Learing a lot of latin names with a meaning is much more easy for humans then to learn some obscure artificial codes. Just try to rememeber 10 5 digit numbers! And no, not everybody is eager to run around on a field trip equiped like a high-tech soldier.
I think this is one of the most misunderstood aspects of GUIDs. They should *NOT* be optimized for human reading. I personally don't think they should ever even be viewed by a pair of human eyes (except the occassional database manager). The scientific names (and associated information) are what the Human should read. The GUIDs are intended for computers, which are extraordinarily adept at remembering billions of 5-digit numbers, let alone 10. But I would rather see the GUIDs as 19-digit (10^64) numbers.
Just a simple statement, as Peter already pointed out, by using Linnean code carefully and with high quality within our databases, we have already a working GUID in place! The thing Linne has already invented. IMHO it is only a question of database quality, whether the info given is a realy GUID or only a part of it.
I think it's less a question of database quality than of taxonomic quality. With a few very noteworthy exceptions, the taxonomic information we need for consistent reliance on "natural key" unique identifiers for names (Nomenclatural Code + Monomial/Binomial/Trinomial + Author(s)/Year/Page) is not organized to the point where this complex key can be used as a unique identifier by a computer with any reasonable degree of certainty and repeatability. As I said above, the GUIDs should be optimized for computer usage, not human usage.

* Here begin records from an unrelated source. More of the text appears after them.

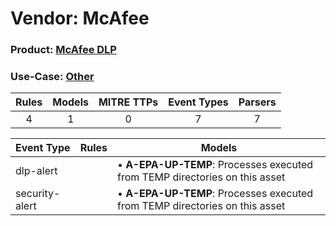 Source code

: Vendor: McAfee
==============
### Product: [McAfee DLP](../ds_mcafee_mcafee_dlp.md)
### Use-Case: [Other](../../../../UseCases/uc_other.md)

| Rules | Models | MITRE TTPs | Event Types | Parsers |
|:-----:|:------:|:----------:|:-----------:|:-------:|
|   4   |   1    |     0      |      7      |    7    |

| Event Type     | Rules | Models                                                                          |
| -------------- | ----- | ------------------------------------------------------------------------------- |
| dlp-alert      |       |  • <b>A-EPA-UP-TEMP</b>: Processes executed from TEMP directories on this asset |
| security-alert |       |  • <b>A-EPA-UP-TEMP</b>: Processes executed from TEMP directories on this asset | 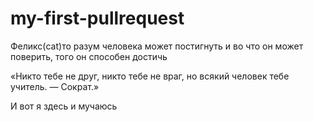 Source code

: # my-first-pullrequest

Феликс(cat)то разум человека может постигнуть и во что он может поверить, того он способен достичь

«Никто тебе не друг, никто тебе не враг, но всякий человек тебе учитель. — Сократ.»

И вот я здесь и мучаюсь
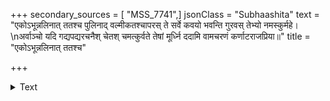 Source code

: +++
secondary_sources = [ "MSS_7741",]
jsonClass = "Subhaashita"
text = "एकोऽभून्नलिनात् ततश्च पुलिनाद् वल्मीकतश्चापरस् ते सर्वे कवयो भवन्ति गुरवस् तेभ्यो नमस्कुर्महे।  \nअर्वाञ्चो यदि गद्यपद्यरचनैश् चेतश् चमत्कुर्वते तेषां मूर्ध्नि ददामि वामचरणं कर्णाटराजप्रिया॥"
title = "एकोऽभून्नलिनात् ततश्च"

+++

<details><summary>Text</summary>

एकोऽभून्नलिनात् ततश्च पुलिनाद् वल्मीकतश्चापरस् ते सर्वे कवयो भवन्ति गुरवस् तेभ्यो नमस्कुर्महे।  
अर्वाञ्चो यदि गद्यपद्यरचनैश् चेतश् चमत्कुर्वते तेषां मूर्ध्नि ददामि वामचरणं कर्णाटराजप्रिया॥
</details>
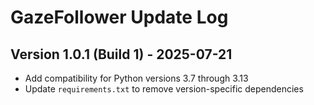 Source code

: # GazeFollower Update Log


## Version 1.0.1 (Build 1) - 2025-07-21

- Add compatibility for Python versions 3.7 through 3.13
- Update `requirements.txt` to remove version-specific dependencies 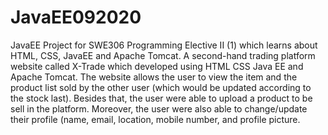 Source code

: # JavaEE092020
JavaEE Project for SWE306 Programming Elective II (1) which learns about HTML, CSS, JavaEE and Apache Tomcat.
A second-hand trading platform website called X-Trade which developed using HTML CSS Java EE and Apache Tomcat. The website allows the user to view the item and the product list sold by the other user (which would be updated according to the stock last). Besides that, the user were able to upload a product to be sell in the platform. Moreover, the user were also able to change/update their profile (name, email, location, mobile number, and profile picture.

Therefore I have the following suggestions for the 1.5 Million $ project:
- Build a schema, that enforces better overall quality, but not only
in the taxon information.
[...]
- Help and convince database holders to raise the quality of their
contributions 3) Enhance the database wrappers to speed up the network (I had to look into this for a GBIF Austria protal and found out, that the software can be improved in terms of speed just by rewriting some parts of it in C).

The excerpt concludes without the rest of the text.